*** RECORDS Section Begins ***

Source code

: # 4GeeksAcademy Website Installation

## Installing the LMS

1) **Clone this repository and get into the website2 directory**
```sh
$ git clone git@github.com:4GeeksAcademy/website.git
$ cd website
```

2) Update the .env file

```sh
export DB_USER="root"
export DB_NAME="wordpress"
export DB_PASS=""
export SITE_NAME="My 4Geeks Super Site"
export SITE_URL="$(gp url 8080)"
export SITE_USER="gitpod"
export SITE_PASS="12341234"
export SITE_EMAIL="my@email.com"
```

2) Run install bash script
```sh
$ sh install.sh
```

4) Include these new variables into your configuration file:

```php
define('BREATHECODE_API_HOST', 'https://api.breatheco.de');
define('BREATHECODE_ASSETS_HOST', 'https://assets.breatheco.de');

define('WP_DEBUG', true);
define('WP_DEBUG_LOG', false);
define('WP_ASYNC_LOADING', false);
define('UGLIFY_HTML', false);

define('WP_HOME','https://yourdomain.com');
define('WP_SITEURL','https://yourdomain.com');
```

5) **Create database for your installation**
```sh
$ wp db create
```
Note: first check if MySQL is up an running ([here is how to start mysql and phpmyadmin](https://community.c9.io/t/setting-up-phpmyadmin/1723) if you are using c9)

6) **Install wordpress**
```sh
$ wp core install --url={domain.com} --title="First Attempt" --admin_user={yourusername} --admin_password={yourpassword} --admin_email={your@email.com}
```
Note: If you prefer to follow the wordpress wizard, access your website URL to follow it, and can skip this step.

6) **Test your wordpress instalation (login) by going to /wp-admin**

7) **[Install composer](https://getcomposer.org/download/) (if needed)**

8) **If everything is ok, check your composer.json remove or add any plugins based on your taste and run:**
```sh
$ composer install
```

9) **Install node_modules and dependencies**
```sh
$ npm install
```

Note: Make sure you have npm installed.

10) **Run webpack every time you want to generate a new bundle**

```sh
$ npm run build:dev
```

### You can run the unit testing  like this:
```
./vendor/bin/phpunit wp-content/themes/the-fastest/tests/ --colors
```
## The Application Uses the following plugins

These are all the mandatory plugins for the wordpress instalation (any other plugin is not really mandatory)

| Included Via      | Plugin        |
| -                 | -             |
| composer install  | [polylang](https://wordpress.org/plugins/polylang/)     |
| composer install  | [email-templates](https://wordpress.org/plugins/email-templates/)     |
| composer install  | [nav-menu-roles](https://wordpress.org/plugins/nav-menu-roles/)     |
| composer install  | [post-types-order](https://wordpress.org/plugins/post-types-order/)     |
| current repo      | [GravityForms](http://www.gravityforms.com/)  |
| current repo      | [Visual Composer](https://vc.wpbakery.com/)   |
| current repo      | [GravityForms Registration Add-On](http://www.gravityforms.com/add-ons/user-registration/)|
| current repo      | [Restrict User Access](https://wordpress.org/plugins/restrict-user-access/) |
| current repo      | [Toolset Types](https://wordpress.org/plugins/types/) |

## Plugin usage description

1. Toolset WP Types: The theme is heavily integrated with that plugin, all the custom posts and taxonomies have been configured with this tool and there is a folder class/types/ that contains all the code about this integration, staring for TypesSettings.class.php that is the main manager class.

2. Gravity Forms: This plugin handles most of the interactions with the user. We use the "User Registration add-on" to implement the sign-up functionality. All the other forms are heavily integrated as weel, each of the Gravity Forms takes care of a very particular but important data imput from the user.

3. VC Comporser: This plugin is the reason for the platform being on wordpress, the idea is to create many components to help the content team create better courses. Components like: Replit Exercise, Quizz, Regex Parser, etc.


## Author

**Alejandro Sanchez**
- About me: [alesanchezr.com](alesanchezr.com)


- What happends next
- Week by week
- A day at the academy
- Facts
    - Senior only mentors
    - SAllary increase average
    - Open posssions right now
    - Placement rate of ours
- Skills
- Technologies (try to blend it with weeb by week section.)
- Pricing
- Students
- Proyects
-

*** RECORDS Section Ends ***

▶ _ACTIVITY_
Lines with "instalation": return each one from the data above.

▶ _WORKED SOLUTION_
6) **Test your wordpress instalation (login) by going to /wp-admin**
These are all the mandatory plugins for the wordpress instalation (any other plugin is not really mandatory)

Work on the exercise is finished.